While I was watching Oklahoma on TV this past weekend (and yes, I really did watch it and not for the first time either), I was surprised by how much of the story was lost because of the way the movie was framed on the TV. Loosing part of a shot isn’t something new, when movies are re-formatted for television, this often happens. However, with Oklahoma, so much of the story is told through the wide, sweeping shots of the sets.
After watching the movie, I did a little digging. This technique, “one of the most notorious technologies ever developed in cinema history,” according to Wheeler Winston Dixon, a Film Studies professor at University of Nebraska-Lincoln, is call pan and scan. Here’s a brief video that explains the different general-aspect ratios of film:
While this may not be such an issue with newer movies, thanks to the ever-growing dimensions of the television screens, for older movies, such as Oklahoma, it’s a problem. Here’s a still from the movie in a widescreen format:
This scene was cropped in the version I saw; the camera was closer in on Curly (Gordon MacRae) and Laurey (Shirley Jones), completely obscuring the details in the background, like the horse and the edge of the cornfield. For this scene, the extra cropping wasn’t really a problem, but for other scenes, like the dance sequence where Will Parker (Gene Nelson) teaches the other cowboys some new dances at the train station and square dance, the scenes are mediocre representations of the large-scale shots.

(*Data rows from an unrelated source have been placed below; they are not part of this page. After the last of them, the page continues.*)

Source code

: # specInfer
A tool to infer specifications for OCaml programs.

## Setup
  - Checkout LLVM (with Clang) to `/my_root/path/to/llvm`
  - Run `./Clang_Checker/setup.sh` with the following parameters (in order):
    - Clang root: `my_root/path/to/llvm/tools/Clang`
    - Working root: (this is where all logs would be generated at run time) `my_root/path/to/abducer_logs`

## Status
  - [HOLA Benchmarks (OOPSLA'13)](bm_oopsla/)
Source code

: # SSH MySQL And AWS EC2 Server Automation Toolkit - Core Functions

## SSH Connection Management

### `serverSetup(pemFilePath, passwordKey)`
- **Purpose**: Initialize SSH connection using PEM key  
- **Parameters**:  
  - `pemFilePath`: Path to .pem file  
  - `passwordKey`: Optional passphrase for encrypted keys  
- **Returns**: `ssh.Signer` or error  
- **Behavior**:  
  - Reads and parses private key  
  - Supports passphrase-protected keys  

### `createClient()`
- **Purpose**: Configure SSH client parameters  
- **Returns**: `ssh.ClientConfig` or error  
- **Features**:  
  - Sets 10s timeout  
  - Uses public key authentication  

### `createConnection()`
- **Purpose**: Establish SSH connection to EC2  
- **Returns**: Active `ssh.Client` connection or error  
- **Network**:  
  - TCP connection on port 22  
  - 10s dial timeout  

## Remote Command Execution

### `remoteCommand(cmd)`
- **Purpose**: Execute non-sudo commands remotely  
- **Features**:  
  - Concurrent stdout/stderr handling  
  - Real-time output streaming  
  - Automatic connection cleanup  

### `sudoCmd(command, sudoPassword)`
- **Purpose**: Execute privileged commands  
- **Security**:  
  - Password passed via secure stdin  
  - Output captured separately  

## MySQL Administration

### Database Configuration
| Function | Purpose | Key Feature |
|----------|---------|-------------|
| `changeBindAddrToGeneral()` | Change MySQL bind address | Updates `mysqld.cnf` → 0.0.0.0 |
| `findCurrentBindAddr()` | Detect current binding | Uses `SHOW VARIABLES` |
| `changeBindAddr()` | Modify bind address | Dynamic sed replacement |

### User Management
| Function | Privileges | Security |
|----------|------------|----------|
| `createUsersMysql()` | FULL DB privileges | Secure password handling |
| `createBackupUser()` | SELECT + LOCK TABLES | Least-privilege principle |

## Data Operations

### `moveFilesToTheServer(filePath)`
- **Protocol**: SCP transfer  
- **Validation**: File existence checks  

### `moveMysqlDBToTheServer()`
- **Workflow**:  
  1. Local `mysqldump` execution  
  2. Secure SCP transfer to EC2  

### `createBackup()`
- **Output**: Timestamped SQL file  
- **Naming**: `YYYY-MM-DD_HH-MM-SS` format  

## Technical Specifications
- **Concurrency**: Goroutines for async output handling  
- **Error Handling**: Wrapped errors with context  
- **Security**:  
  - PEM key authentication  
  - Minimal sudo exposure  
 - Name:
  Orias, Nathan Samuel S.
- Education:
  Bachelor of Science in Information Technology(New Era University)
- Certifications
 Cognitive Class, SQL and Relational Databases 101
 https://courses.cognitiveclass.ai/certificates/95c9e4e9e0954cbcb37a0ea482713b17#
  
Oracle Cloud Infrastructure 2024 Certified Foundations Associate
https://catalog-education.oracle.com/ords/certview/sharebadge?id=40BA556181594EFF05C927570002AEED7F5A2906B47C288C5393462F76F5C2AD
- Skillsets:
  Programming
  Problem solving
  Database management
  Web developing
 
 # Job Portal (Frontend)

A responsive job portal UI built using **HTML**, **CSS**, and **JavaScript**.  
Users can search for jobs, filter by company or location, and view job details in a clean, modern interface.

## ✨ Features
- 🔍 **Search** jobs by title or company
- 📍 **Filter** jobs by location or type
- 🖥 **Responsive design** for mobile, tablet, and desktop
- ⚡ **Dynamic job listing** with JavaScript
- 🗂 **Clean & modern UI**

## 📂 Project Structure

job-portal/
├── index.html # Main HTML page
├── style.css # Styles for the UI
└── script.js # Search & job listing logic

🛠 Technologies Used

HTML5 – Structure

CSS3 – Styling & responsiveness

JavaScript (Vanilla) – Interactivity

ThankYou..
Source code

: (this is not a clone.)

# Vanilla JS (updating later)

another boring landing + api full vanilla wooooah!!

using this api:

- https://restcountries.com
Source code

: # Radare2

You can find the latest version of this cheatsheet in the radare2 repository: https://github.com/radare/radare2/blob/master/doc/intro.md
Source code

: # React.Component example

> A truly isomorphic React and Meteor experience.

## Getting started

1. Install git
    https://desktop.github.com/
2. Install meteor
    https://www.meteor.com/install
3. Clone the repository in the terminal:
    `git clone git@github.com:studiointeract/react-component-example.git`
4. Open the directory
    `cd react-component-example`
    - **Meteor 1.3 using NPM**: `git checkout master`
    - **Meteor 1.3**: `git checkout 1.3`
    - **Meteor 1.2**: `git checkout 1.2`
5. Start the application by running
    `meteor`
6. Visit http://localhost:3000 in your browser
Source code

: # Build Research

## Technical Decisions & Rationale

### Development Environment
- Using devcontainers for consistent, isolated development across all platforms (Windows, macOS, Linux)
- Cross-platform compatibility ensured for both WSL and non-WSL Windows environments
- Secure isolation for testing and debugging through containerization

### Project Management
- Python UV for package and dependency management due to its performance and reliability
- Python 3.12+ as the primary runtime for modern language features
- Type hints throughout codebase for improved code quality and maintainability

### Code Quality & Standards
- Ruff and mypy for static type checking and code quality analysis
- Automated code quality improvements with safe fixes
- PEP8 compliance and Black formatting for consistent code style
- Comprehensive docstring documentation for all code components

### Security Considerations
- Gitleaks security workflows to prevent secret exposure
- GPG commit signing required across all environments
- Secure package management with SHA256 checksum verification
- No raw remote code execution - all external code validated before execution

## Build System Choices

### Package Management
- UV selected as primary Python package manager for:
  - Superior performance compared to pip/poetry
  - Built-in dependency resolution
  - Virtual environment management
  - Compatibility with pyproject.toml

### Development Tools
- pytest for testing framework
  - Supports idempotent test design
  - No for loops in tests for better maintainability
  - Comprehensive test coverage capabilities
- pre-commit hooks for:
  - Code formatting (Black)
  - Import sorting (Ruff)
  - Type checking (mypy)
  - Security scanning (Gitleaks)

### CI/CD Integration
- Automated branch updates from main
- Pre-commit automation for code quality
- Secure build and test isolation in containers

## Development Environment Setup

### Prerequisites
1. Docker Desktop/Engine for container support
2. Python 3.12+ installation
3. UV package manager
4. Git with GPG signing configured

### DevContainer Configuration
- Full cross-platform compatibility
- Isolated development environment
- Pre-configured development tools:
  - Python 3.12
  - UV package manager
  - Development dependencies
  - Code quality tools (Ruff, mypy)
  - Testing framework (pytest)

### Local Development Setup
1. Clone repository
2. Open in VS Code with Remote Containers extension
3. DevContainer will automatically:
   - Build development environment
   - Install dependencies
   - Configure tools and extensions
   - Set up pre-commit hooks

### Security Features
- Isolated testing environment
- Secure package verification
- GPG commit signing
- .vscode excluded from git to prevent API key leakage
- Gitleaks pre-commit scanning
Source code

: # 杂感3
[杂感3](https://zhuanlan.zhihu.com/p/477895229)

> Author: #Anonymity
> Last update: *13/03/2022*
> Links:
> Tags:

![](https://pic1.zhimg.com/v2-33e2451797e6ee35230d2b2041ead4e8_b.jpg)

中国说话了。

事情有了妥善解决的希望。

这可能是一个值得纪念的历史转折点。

In chapter four of Errol Morris’s Believing is Seeing: Observations on the Mysteries of Photography, Morris discusses Walker Evans’s photograph of Mrs. Frank Tengle, both torn and cropped, with William Scott, author of Documentary Expression and Thirties America. This is the picture:
The photo is closely cropped to Mrs. Tengle’ body, eliminating the children standing behind her. While the children could be considered “noise” that would draw the eye away from Mrs. Tengle, but they are also a huge part of her reality and her life. As the photograph is now, I think having bit and pieces of body parts in the background is more distracting than leaving the children in the photograph.
By cropping the children, Evans removed part of Mrs. Tengle’s story, just as the reformatting of Oklahoma changes parts of Curly and Laurey’s story as well. Now that I’m aware of how much of a movie I lose by watching the full-screen version, I’ll be sure to choose widescreen and put up with the black bars at the top and bottom of the screen. Hopefully TCM and TBS will make that decision in the future as well.